Tuesday, March 24, 2009

The Clarinet As Vehicle to Stardom

These days, the drum machine is the “instrument” that helps an “artist” sell “records.” From 1955 until a few years ago, it was the electric guitar. During the 1960s, there was a stretch when a cheesy organ or a horn section would do the trick.

From the 1930s through the mid-1950s, there were actually competing bands that based their sound on the clarinet. Woody Herman fronted a band as a clarinetist, as did Artie Shaw. But the biggest, best, and most creative of them all was the jazz clarinet virtuoso Benny Goodman.

I didn’t grow up listening to Big Band music, but in the 1960s, Benny Goodman’s name, if not his recordings, were still part of the American pop-culture vernacular. As sometimes happens on this blog, I am probably writing for the under-40 set when I write the basics about Goodman’s career.

Benny was born in 1909 to Russian Jewish immigrants. By the time he was 16, he had joined the orchestra of Ben Pollack in Benny’s hometown, Chicago. He was successful enough before he turned 20 that he tried to get his father to retire from his job in the Chicago stockyards. Instead, his father continued working, only to be killed by a car in 1929 as he stepped off a streetcar. He never saw Benny’s greatest success, and that loss affected all of the Goodman family.

In the early 1930s, Benny began working with a superb African-American pianist, Fletcher Henderson, and the result was a hotter form of jazz than what music fans were used to. His band was about to fold in 1935, when a couple of trajectories converged.

Benny’s band had been playing on a late-night radio show in New York called Let’s Dance. Few in New York listened to it, because it came on too late. The West Coast jazz crowd learned about Benny via that show, which aired at a listenable time there.
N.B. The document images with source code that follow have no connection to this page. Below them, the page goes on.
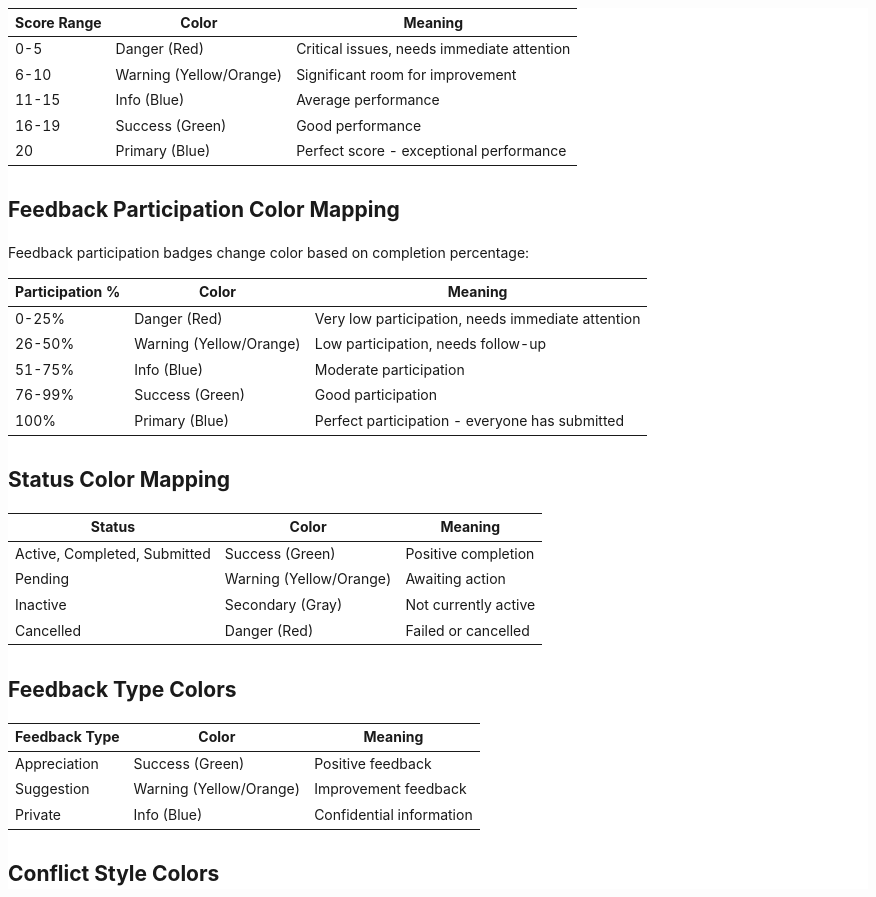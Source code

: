| Score Range | Color | Meaning |
|-------------|-------|---------|
| 0-5 | Danger (Red) | Critical issues, needs immediate attention |
| 6-10 | Warning (Yellow/Orange) | Significant room for improvement |
| 11-15 | Info (Blue) | Average performance |
| 16-19 | Success (Green) | Good performance |
| 20 | Primary (Blue) | Perfect score - exceptional performance |

## Feedback Participation Color Mapping

Feedback participation badges change color based on completion percentage:

| Participation % | Color | Meaning |
|-----------------|-------|---------|
| 0-25% | Danger (Red) | Very low participation, needs immediate attention |
| 26-50% | Warning (Yellow/Orange) | Low participation, needs follow-up |
| 51-75% | Info (Blue) | Moderate participation |
| 76-99% | Success (Green) | Good participation |
| 100% | Primary (Blue) | Perfect participation - everyone has submitted |

## Status Color Mapping

| Status | Color | Meaning |
|--------|-------|---------|
| Active, Completed, Submitted | Success (Green) | Positive completion |
| Pending | Warning (Yellow/Orange) | Awaiting action |
| Inactive | Secondary (Gray) | Not currently active |
| Cancelled | Danger (Red) | Failed or cancelled |

## Feedback Type Colors

| Feedback Type | Color | Meaning |
|---------------|-------|---------|
| Appreciation | Success (Green) | Positive feedback |
| Suggestion | Warning (Yellow/Orange) | Improvement feedback |
| Private | Info (Blue) | Confidential information |

## Conflict Style Colors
When he took his band on the road, they wound up at the end, both literally and figuratively, at the Palomar Ballroom in Los Angeles. Ready to disband if they didn’t make a hit there, the band used the Fletcher Henderson charts they had used on the radio, as well as Henderson’s huge hit, “King Porter Stomp,” to turn the indifferent audience into an explosive, dance-crazy crowd.

After three weeks at the Palomar, playing for up to 8,000 people, Benny was officially reigning over the Swing Era as the King of Swing. And he did it all with a clarinet. By January, 1938, Benny and his band were big enough to play Carnegie Hall. There, they recorded their most iconic performance, “Sing, Sing, Sing (With a Swing).”
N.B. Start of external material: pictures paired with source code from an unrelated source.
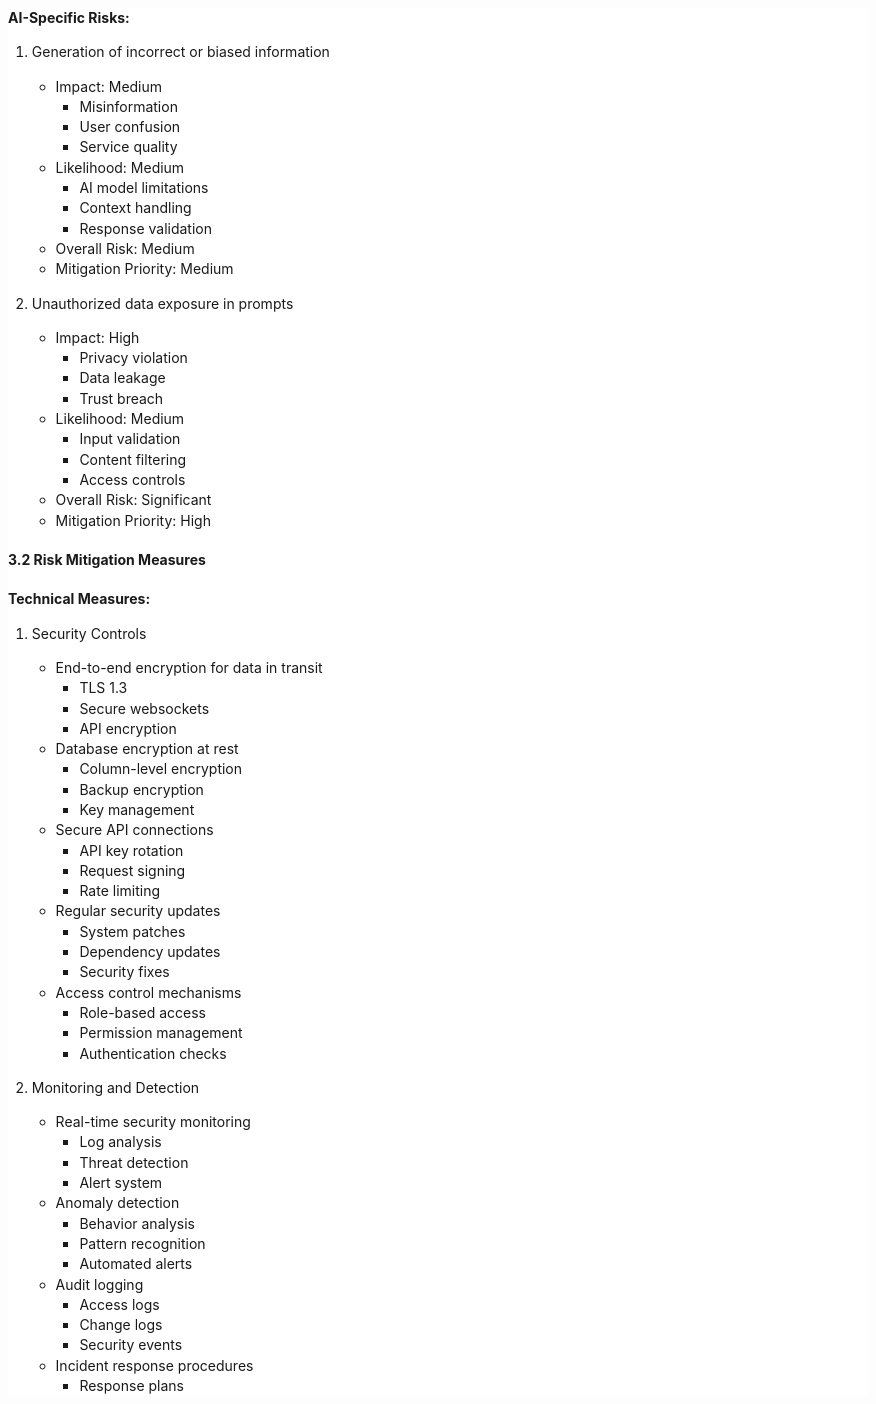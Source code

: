 **AI-Specific Risks:**
1. Generation of incorrect or biased information
   - Impact: Medium
     * Misinformation
     * User confusion
     * Service quality
   - Likelihood: Medium
     * AI model limitations
     * Context handling
     * Response validation
   - Overall Risk: Medium
   - Mitigation Priority: Medium

2. Unauthorized data exposure in prompts
   - Impact: High
     * Privacy violation
     * Data leakage
     * Trust breach
   - Likelihood: Medium
     * Input validation
     * Content filtering
     * Access controls
   - Overall Risk: Significant
   - Mitigation Priority: High

#### 3.2 Risk Mitigation Measures

**Technical Measures:**
1. Security Controls
   - End-to-end encryption for data in transit
     * TLS 1.3
     * Secure websockets
     * API encryption
   - Database encryption at rest
     * Column-level encryption
     * Backup encryption
     * Key management
   - Secure API connections
     * API key rotation
     * Request signing
     * Rate limiting
   - Regular security updates
     * System patches
     * Dependency updates
     * Security fixes
   - Access control mechanisms
     * Role-based access
     * Permission management
     * Authentication checks

2. Monitoring and Detection
   - Real-time security monitoring
     * Log analysis
     * Threat detection
     * Alert system
   - Anomaly detection
     * Behavior analysis
     * Pattern recognition
     * Automated alerts
   - Audit logging
     * Access logs
     * Change logs
     * Security events
   - Incident response procedures
     * Response plans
Given his musical longevity, it should come as no surprise that Benny tried out a number of different band structures. One of his more significant groups was a sextet that featured the early electric-guitar work of Charlie Christian. Beginning in 1938, Benny began recording Mozart, and after that, he commissioned clarinet works by Béla Bartók and Aaron Copeland, among others.

The 1955 film The Benny Goodman Story provided Benny with some amusement, but it contained a lot of good music, recorded by Benny, who was portrayed in the film by Steve Allen. If you want to know the Hollywood version of Benny’s life, check it out.
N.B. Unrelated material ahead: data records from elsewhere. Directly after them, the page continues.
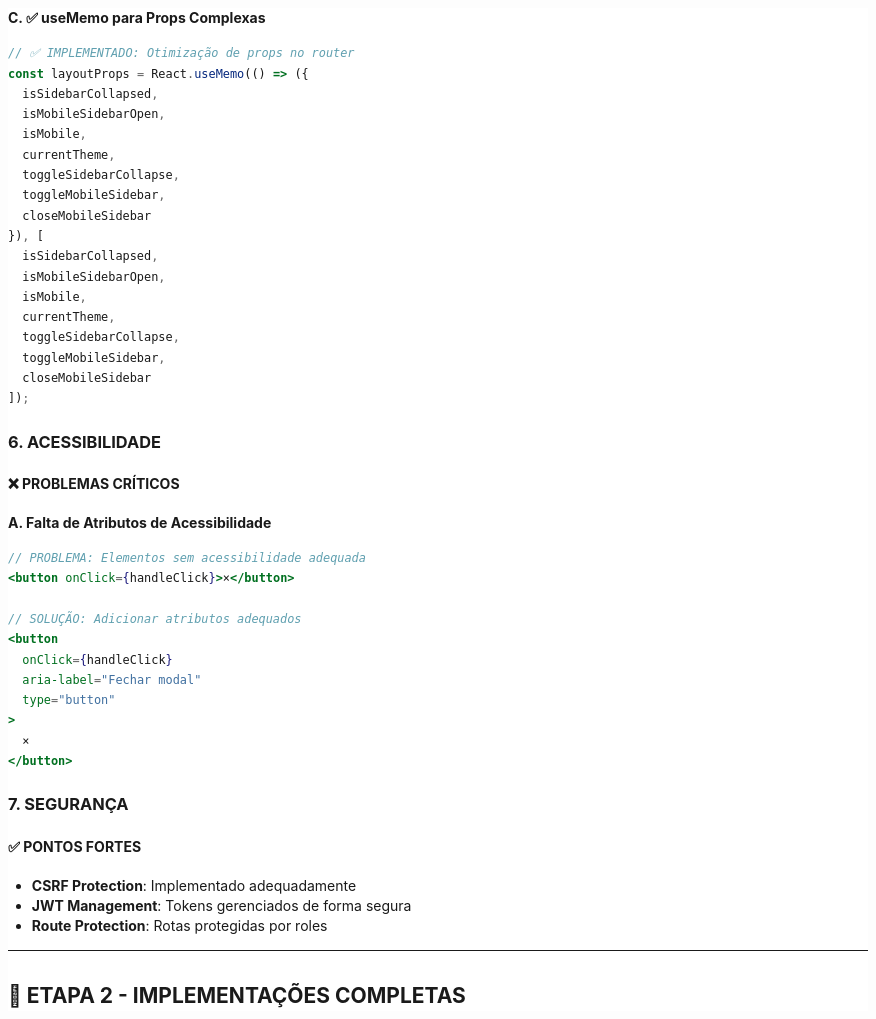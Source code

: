**C. ✅ useMemo para Props Complexas**
```jsx
// ✅ IMPLEMENTADO: Otimização de props no router
const layoutProps = React.useMemo(() => ({
  isSidebarCollapsed,
  isMobileSidebarOpen,
  isMobile,
  currentTheme,
  toggleSidebarCollapse,
  toggleMobileSidebar,
  closeMobileSidebar
}), [
  isSidebarCollapsed,
  isMobileSidebarOpen,
  isMobile,
  currentTheme,
  toggleSidebarCollapse,
  toggleMobileSidebar,
  closeMobileSidebar
]);
```

### 6. **ACESSIBILIDADE**

#### ❌ **PROBLEMAS CRÍTICOS**

**A. Falta de Atributos de Acessibilidade**
```jsx
// PROBLEMA: Elementos sem acessibilidade adequada
<button onClick={handleClick}>×</button>

// SOLUÇÃO: Adicionar atributos adequados
<button
  onClick={handleClick}
  aria-label="Fechar modal"
  type="button"
>
  ×
</button>
```

### 7. **SEGURANÇA**

#### ✅ **PONTOS FORTES**
- **CSRF Protection**: Implementado adequadamente
- **JWT Management**: Tokens gerenciados de forma segura
- **Route Protection**: Rotas protegidas por roles

---

## 🚀 ETAPA 2 - IMPLEMENTAÇÕES COMPLETAS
Benny died on June 13, 1986, and he left behind one of the largest legacies of any Depression-era artist. Of his 164 chart hits, 16 went to #1, including the two-sided 1936 hit “It’s Been So Long”/“Goody-Goody.” He worked with many huge stars of the Swing era: Gene Krupa, Bunny Berigan, Harry James, and numerous others.

If you don’t know his work, here’s a taste of it. In addition to the three songs listed below, here’s a 1937 film of the band in action, including drummer extraordinaire Gene Krupa:



For Saturday, we’re up to Week Thirteen of the 1950s charts. See you then!

Benny Goodman, King Porter

Benny Goodman, Sing, Sing, Sing (With a Swing)

Benny Goodman, Goody-Goody

2 comments:

Lizzle-ba-Dizzle said...

Hey! The under-40 set appreciates the basics. :) At least, I do. I may never have thought to look up any information on Benny Goodman. I mean, I recognised the name, but only in a very vague way. And then I downloaded the songs you posted, and realised that my grandfather used to play this music ALL THE TIME. He never mentioned a name, though; he just put the music on, and I never thought to ask. Now I know! Cool.

jb said...

A friend of mine believes that Benny Goodman's "Sing Sing Sing" is the first heavy-metal song. Listen to it again and see if he isn't right.